Graph vertices (e.g., touchpoints, channels, outcomes). Placed on circles at each tier; radius grows with tier.
Node color
Tier: Sources, Early, Mid, Late, Outcomes (fixed color per tier).
Edges (lines)
Directed links source → target. Gray 3D lines; up to 150 edges (strongest by absolute weight if graph is large).
Legend
Tier 0–4 with labels: Outcomes, Late, Mid, Early, Sources.
Hover
Node label (e.g., "Node i") and tier.
Camera
Default 3D view (eye position set for a clear view of the flow).
Control Options Reference
This chart has no user-facing control options in the code; it renders the current graph from the bridge. You can rotate, zoom, and pan the 3D view in the UI.
How to Interpret the Results
Bottom (Sources): Nodes with no incoming edges—root drivers (e.g., paid media, owned touchpoints).
Middle layers (Late / Mid / Early): Intermediate nodes; tier is from in/out degree ratio.
Top (Outcomes): Nodes with no outgoing edges—endpoints (e.g., conversions, revenue).
Edges: Flow is bottom → top (source → target). Lines show which nodes influence which; many edges into a node = many drivers.
Rotation: Rotate the chart to reduce occlusion and follow paths from sources to outcomes.
Only top 150 edges: In large graphs, only the 150 edges with largest absolute weight are shown; the rest are hidden.
Practical Applications for Marketers
Application
How to use this chart
Journey and flow
See how touchpoints and campaigns connect from first touch (bottom) to conversion (top).
Driver vs outcome
Quickly separate root drivers (bottom) from end outcomes (top).
Explaining the model
Show stakeholders that attribution is built on a causal graph and where stages sit.
Path discovery
Follow lines upward to see which sources can influence which outcomes.
Planning and storytelling
Use the tier structure (sources → outcomes) to align with funnel or stage-based planning.

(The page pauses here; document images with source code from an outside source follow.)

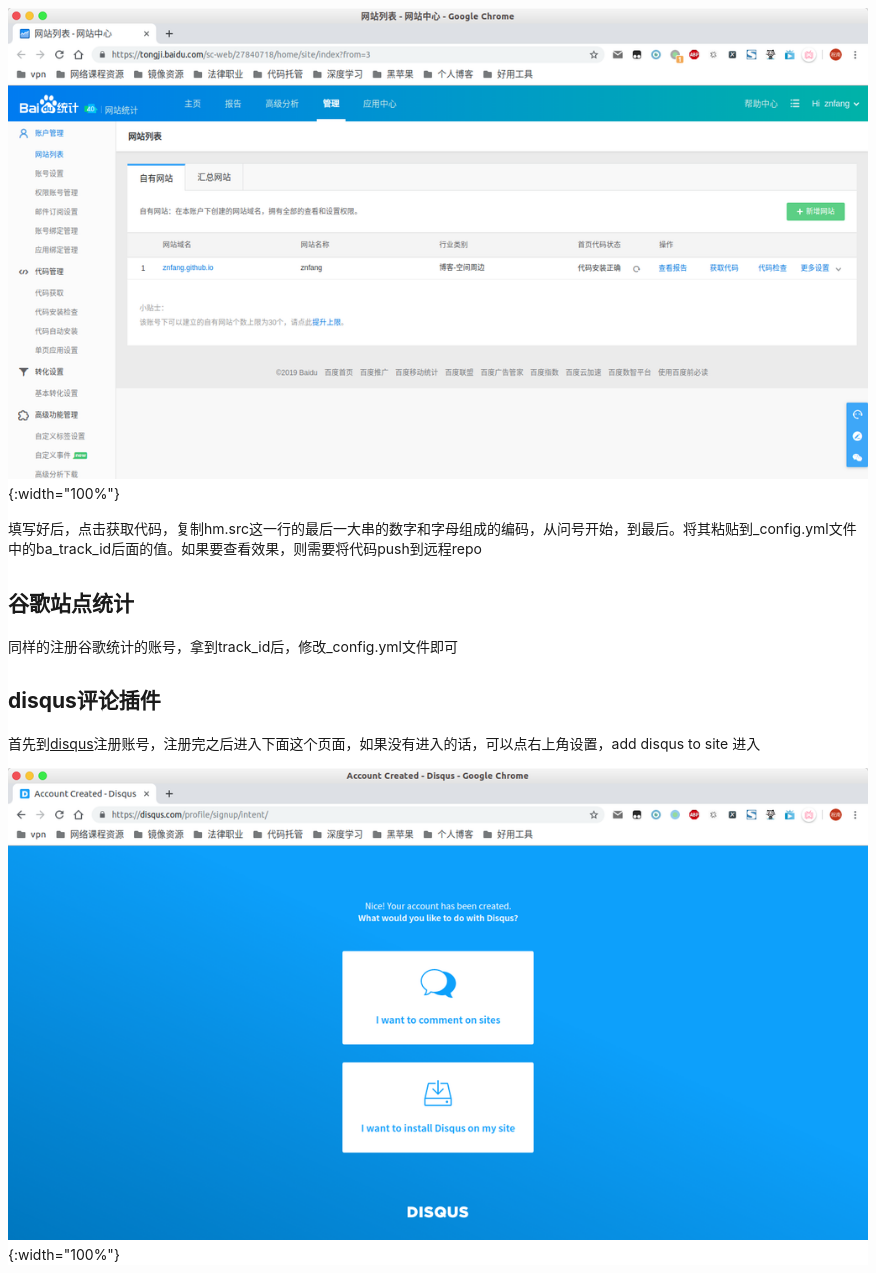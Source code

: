 ![baidu](/img/in-post/jekyll&github/baidu.png){:width="100%"}

填写好后，点击获取代码，复制hm.src这一行的最后一大串的数字和字母组成的编码，从问号开始，到最后。将其粘贴到_config.yml文件中的ba_track_id后面的值。如果要查看效果，则需要将代码push到远程repo

## 谷歌站点统计
同样的注册谷歌统计的账号，拿到track_id后，修改_config.yml文件即可

## disqus评论插件
首先到[disqus](https://disqus.com/)注册账号，注册完之后进入下面这个页面，如果没有进入的话，可以点右上角设置，add disqus to site 进入

![disqus-install](/img/in-post/jekyll&github/disqus-install.png){:width="100%"}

Common Mistakes & Misinterpretations
Mistake
Why it is a problem
How to avoid
Treating every line as proven causation
Edges are model-inferred; strength and presence depend on data and model.
Use the chart as the model’s view of structure; validate important paths with tests or other analyses.
Ignoring edge subsampling
Only up to 150 edges are shown; weaker links are omitted.
Don’t assume "no line = no relationship"; treat the chart as the strongest links.
Reading X/Y position as meaning
X and Y are for layout (circles per tier), not time, importance, or a business metric.
Interpret tier (Z) and connectivity; use rotation to reduce overlap.
Assuming nodes are only channels
Nodes are graph vertices (e.g., series or conceptual events); they may be channels, events, or other entities.
Check what the graph is built from in your setup.
Over-interpreting density in one layer
Dense areas may reflect data or model structure, not necessarily "most important."
Combine with attribution and outcome metrics to judge importance.
Caveats & Considerations
No edges: If the graph has nodes but zero edges, the chart shows: "Graph has V nodes but no edges."
Edge limit: At most 150 edges are shown (by largest absolute weight). Large graphs are simplified.
Z-axis convention: Z = 0 is Outcomes (top), Z = 4 is Sources (bottom). The title reflects this: "Sources (bottom) → Outcomes (top)."
Layout is fixed: Positions are tier-based circles; the same graph will look the same each time. Rotate the view to reduce overlap.
No node labels in main view: Hover shows generic "Node i" and tier; detailed naming depends on app metadata.
3D interaction: Rotation, zoom, and pan are standard 3D; some devices or browsers may be slower with many nodes/edges.